Werkgroepen M&T
Week 1
Docente: Aurora De Leeuw
E: a.d.de.leeuw@law.leidenuniv.nl
Vak gaat over kritisch nadenken, motivering.
Eerst: wat is wetenschap
Dan: wat is rechtswetenschap
Dan: wat zijn de methoden en technieken van rechtswetenschap
Kernbegrippen:
Logisch positivisme
Denker: Russell
o Wordt niet blij van alleen deductie, wel van combinatie deductie en inductie.
Positivisme: het vaststellen van feiten op basis van empirie / alleen feiten die door empirie
zijn vastgesteld zijn feiten. Zintuigen, observatie.
- Tegenhanger is rationalisme: reden.
Rechtspositivisme: enige autoriteit is wet zoals hij is.
Logica = modes ponens > als P dan Q – is het P dan is het ook Q. Als iets een zwaan is, dan is
ie wit. Je ziet een zwaan, dan is hij wit.
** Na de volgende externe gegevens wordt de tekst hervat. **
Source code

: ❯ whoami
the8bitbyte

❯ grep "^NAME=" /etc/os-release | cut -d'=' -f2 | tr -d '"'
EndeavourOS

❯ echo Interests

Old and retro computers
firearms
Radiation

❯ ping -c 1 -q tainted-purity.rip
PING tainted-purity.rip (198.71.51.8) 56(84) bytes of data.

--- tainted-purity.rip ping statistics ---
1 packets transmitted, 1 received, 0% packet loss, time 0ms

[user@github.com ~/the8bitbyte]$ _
Dit is deductie – van algemeen naar specifiek.
o Inductie: van het bijzondere naar het algemene.
Metafysica: bijv. wat is essentie van rechtvaardigheid of materiële objecten, wat is goed, wat
is liefde – volgens logisch positivisme is dit geen wetenschap.
Aristoteles is heel lang de kern geweest van alles wat wij aannamen.
Observatie: allemaal witte zwanen > inductie: alle zwanen zijn wit > deductie: alle volgende zwanen
die ik zie gaan ook wit zijn > toetsing > evaluatie > observatie = empirische cyclus.
Wanneer bij toetsing blijkt dat het niet klopt: falsificatie.
Falsificationisme
Denker: Popper
Algemene regel is slechts een hypothese, wanneer ook zwarte zwanen, dan klopt hypothese
niet. Dus mogen we volgens Popper niet spreken van algemene regels of feiten, want
morgen kan blijken dat het niet waar is. Tot op heden nog steeds de hypothese dat zwanen
zwart of wit zijn.
Volgens Popper is er niet zoiets als de waarheid. We kennen alleen een voorlopige waarheid.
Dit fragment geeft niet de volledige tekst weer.